Dreyers’ situation is less than perfect—her attention is split between two locations, and both stores strain to find natural exposure under a canopy of red tape. But those imperfections are just as exciting as they are challenging.

“With both stores, I feel like my energy is a huge component of why they're successful—I'm the person who chose everything and I'm the person who can explain why any given piece is significant to me,” Dreyer says. “I feel like the change is kind of integral to the business without it seeming like there's a huge external change. It’s the internal change for me, revamping who I am, how I present to my clients, and how I can serve my clients is what I'm focusing on right now.”

Biggest of these changes is often the toughest part of being a business owner or a creative director: letting go. Delegating work to people she trusts is a big step for Dreyer, and it’s one she is glad she took.

“I'm having to learn how to be the best manager and boss that I can be,” she says. “I have always been so self-reliant that a lot of times it's easier for me to just do things by myself. But now, with Satellite, I have to depend on my team, and I have to trust that the work they're doing is what they can provide to me and what they can provide to the store.”

As she continues to experiment with the new store, Dreyer is hopeful that the downtown location will expose TopSide to new people and transform the space further. All the while, Dreyer continues to give her creative energy to the always-changing inventory at both stores.

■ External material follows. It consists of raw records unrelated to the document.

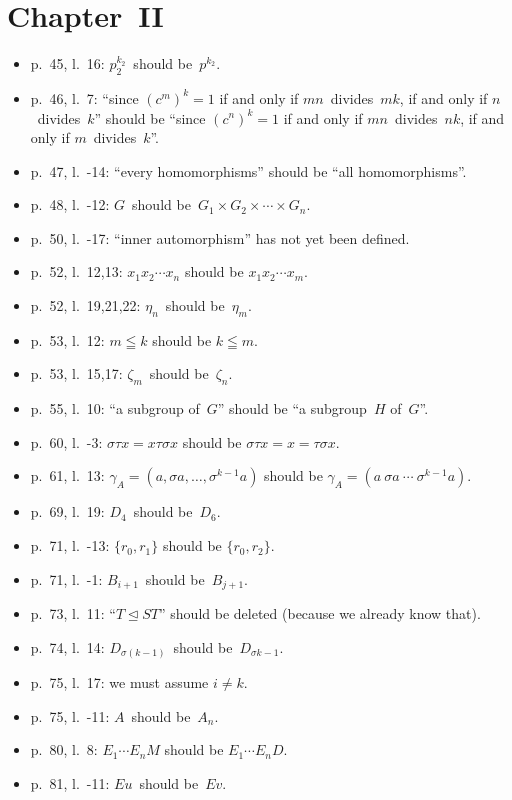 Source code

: \documentclass[letterpaper,12pt]{article}
\newcommand{\normal}{\trianglelefteq}
\begin{document}
\section*{Chapter~II}
\begin{itemize}
\item p.~45, l.~16: \(p_2^{k_2}\)~should be~\(p^{k_2}\).
\item p.~46, l.~7: ``since \((c^m)^k=1\) if and only if \(mn\)~divides~\(mk\), if and only if \(n\)~divides~\(k\)'' should be ``since \((c^n)^k=1\) if and only if \(mn\)~divides~\(nk\), if and only if \(m\)~divides~\(k\)''.
\item p.~47, l.~-14: ``every homomorphisms'' should be ``all homomorphisms''.
\item p.~48, l.~-12: \(G\)~should be~\(G_1\times G_2\times\cdots\times G_n\).
\item p.~50, l.~-17: ``inner automorphism'' has not yet been defined.
\item p.~52, l.~12,13: \(x_1x_2\cdots x_n\) should be \(x_1x_2\cdots x_m\).
\item p.~52, l.~19,21,22: \(\eta_n\)~should be~\(\eta_m\).
\item p.~53, l.~12: \(m\leqq k\) should be \(k\leqq m\).
\item p.~53, l.~15,17: \(\zeta_m\)~should be~\(\zeta_n\).
\item p.~55, l.~10: ``a subgroup of~\(G\)'' should be ``a subgroup~\(H\) of~\(G\)''.
\item p.~60, l.~-3: \(\sigma\tau x=x\tau\sigma x\) should be \(\sigma\tau x=x=\tau\sigma x\).
\item p.~61, l.~13: \(\gamma_A=(a,\sigma a,\ldots,\sigma^{k-1}a)\) should be \(\gamma_A=(a\ \sigma a\ \cdots\ \sigma^{k-1}a)\).
\item p.~69, l.~19: \(D_4\)~should be~\(D_6\).
\item p.~71, l.~-13: \(\{r_0,r_1\}\) should be \(\{r_0,r_2\}\).
\item p.~71, l.~-1: \(B_{i+1}\)~should be~\(B_{j+1}\).
\item p.~73, l.~11: ``\(T\normal ST\)'' should be deleted (because we already know that).
\item p.~74, l.~14: \(D_{\sigma(k-1)}\)~should be~\(D_{\sigma k-1}\).
\item p.~75, l.~17: we must assume \(i\ne k\).
\item p.~75, l.~-11: \(A\)~should be~\(A_n\).
\item p.~80, l.~8: \(E_1\cdots E_nM\) should be \(E_1\cdots E_n D\).
\item p.~81, l.~-11: \(Eu\)~should be~\(Ev\).

\end{itemize}
\end{document}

“I’m always looking for something new,” she says.

Ideally, as Dreyer inevitably begins to imagine her next move, she wants to combine the original boutique and the satellite shop in a new storefront that incorporates the best parts of both locations.

“The next move I'll make is to combine them again because, while I definitely like having both stores, I feel like my energy is a huge component of why they're successful," Dreyer says. “I'm the person who chose everything, and I'm the person who can explain why any given piece is significant to me. So, I will definitely re-combine them if the opportunity presents itself and a piece of real estate presents itself.”